A-Klasse wird jetzt in Ungarn gebaut

Nach Mercedes’ Abgang nach Ungarn: Budapest feiert „neue Weltordnung der Autoindustrie“

Ungarns Außenminister Péter Szijjártó inszeniert Mercedes’ Verlagerung nach Ungarn als Triumph seiner Industriepolitik.
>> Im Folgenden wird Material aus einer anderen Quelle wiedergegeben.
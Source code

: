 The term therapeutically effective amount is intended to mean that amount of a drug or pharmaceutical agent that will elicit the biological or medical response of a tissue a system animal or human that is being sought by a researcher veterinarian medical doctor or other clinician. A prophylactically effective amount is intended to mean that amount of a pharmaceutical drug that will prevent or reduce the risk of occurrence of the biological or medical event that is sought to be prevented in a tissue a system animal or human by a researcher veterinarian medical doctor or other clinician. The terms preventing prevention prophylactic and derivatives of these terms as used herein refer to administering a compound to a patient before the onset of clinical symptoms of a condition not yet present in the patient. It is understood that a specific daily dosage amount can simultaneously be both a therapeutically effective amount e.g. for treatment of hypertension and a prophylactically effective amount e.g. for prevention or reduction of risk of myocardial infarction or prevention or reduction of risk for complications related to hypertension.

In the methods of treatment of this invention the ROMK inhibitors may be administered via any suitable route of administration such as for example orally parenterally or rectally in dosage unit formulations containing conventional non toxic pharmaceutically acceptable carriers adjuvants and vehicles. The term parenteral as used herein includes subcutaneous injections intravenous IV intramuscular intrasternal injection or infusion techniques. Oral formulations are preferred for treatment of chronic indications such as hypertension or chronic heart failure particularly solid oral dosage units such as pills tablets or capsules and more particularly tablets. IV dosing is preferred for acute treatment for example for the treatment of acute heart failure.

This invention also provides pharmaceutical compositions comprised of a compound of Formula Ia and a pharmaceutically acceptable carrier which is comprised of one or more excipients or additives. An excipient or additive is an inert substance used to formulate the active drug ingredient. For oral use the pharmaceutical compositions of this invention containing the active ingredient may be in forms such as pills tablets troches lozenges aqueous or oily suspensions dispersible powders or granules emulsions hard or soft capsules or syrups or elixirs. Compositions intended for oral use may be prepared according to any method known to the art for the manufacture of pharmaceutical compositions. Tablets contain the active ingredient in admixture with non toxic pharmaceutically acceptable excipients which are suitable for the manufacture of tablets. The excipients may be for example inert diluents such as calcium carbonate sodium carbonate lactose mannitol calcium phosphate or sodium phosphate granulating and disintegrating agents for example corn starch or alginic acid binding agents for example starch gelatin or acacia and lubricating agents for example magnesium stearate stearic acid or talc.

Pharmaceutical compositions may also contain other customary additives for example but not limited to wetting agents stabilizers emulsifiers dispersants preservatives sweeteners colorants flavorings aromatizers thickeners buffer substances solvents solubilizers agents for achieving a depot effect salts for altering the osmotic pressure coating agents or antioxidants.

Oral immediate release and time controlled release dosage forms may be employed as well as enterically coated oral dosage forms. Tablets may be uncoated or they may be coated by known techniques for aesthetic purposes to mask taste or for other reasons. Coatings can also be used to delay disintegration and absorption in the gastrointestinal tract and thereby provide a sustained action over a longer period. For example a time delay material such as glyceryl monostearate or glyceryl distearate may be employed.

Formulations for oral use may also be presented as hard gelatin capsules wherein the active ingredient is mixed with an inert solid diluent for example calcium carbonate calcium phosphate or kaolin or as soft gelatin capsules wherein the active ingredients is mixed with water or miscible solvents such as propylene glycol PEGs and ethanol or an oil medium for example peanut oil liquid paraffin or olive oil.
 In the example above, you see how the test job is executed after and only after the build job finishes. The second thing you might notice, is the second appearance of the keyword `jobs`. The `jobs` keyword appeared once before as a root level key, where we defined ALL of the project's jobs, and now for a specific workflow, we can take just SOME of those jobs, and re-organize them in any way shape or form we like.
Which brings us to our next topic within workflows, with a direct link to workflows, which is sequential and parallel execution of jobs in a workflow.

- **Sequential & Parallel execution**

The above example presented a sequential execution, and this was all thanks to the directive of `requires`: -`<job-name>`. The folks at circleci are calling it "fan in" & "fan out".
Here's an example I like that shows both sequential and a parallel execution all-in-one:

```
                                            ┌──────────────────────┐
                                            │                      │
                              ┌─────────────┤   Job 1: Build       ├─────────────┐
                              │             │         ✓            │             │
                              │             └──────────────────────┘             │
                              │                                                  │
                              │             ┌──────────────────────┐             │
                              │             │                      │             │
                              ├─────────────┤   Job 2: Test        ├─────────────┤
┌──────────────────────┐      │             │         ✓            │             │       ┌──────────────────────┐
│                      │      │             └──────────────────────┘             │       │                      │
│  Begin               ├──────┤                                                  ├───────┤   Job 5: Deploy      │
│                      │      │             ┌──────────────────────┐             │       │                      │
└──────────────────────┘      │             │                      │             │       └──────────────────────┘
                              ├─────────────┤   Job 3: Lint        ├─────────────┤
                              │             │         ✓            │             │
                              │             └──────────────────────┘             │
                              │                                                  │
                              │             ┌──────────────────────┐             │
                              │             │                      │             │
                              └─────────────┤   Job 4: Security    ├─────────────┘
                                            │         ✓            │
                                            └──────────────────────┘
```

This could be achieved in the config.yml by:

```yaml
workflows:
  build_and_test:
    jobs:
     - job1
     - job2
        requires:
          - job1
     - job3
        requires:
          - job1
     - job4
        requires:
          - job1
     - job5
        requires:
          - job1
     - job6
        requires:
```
In Deutschland wächst die Sorge um Jobs und Standort.

Das Mercedes-Werk im ungarischen Kecskemet ist laut Ungarns Außenminister Szijjártó das weltweit zweitgrößte des Herstellers.
Das Mercedes-Werk im ungarischen Kecskemet ist laut Ungarns Außenminister Szijjártó das weltweit zweitgrößte des Herstellers.Marton Monus/dpa

Ungarns Außenminister Péter Szijjártó hat Mercedes’ Verlagerung der A-Klasse von Deutschland nach Ungarn als historischen Erfolg für sein Land gefeiert. „Ungarn ist heute ohne Übertreibung an die Weltspitze der Elektroautoindustrie gelangt“, sagte Szijjártó am Montag bei der Produktionseröffnung für das neue GLB-Modell im Mercedes-Werk in Kecskemét. In der von ihm beschworenen „neuen Weltordnung der Autoindustrie“ spiele sein Land nun eine führende Rolle.

Erst vor wenigen Tagen hatte der Außenminister öffentlich bestätigt, dass Mercedes die Produktion der A-Klasse ab dem zweiten Quartal 2026 aus dem baden-württembergischen Rastatt nach Kecskemét verlagern wird – die Berliner Zeitung berichtete. Während die Abkehr des Stuttgarter Autobauers in Deutschland eine Debatte über Standortnachteile und Arbeitsplätze ausgelöst hat, inszeniert Ungarn die Verlagerung als Triumph seiner Industriepolitik.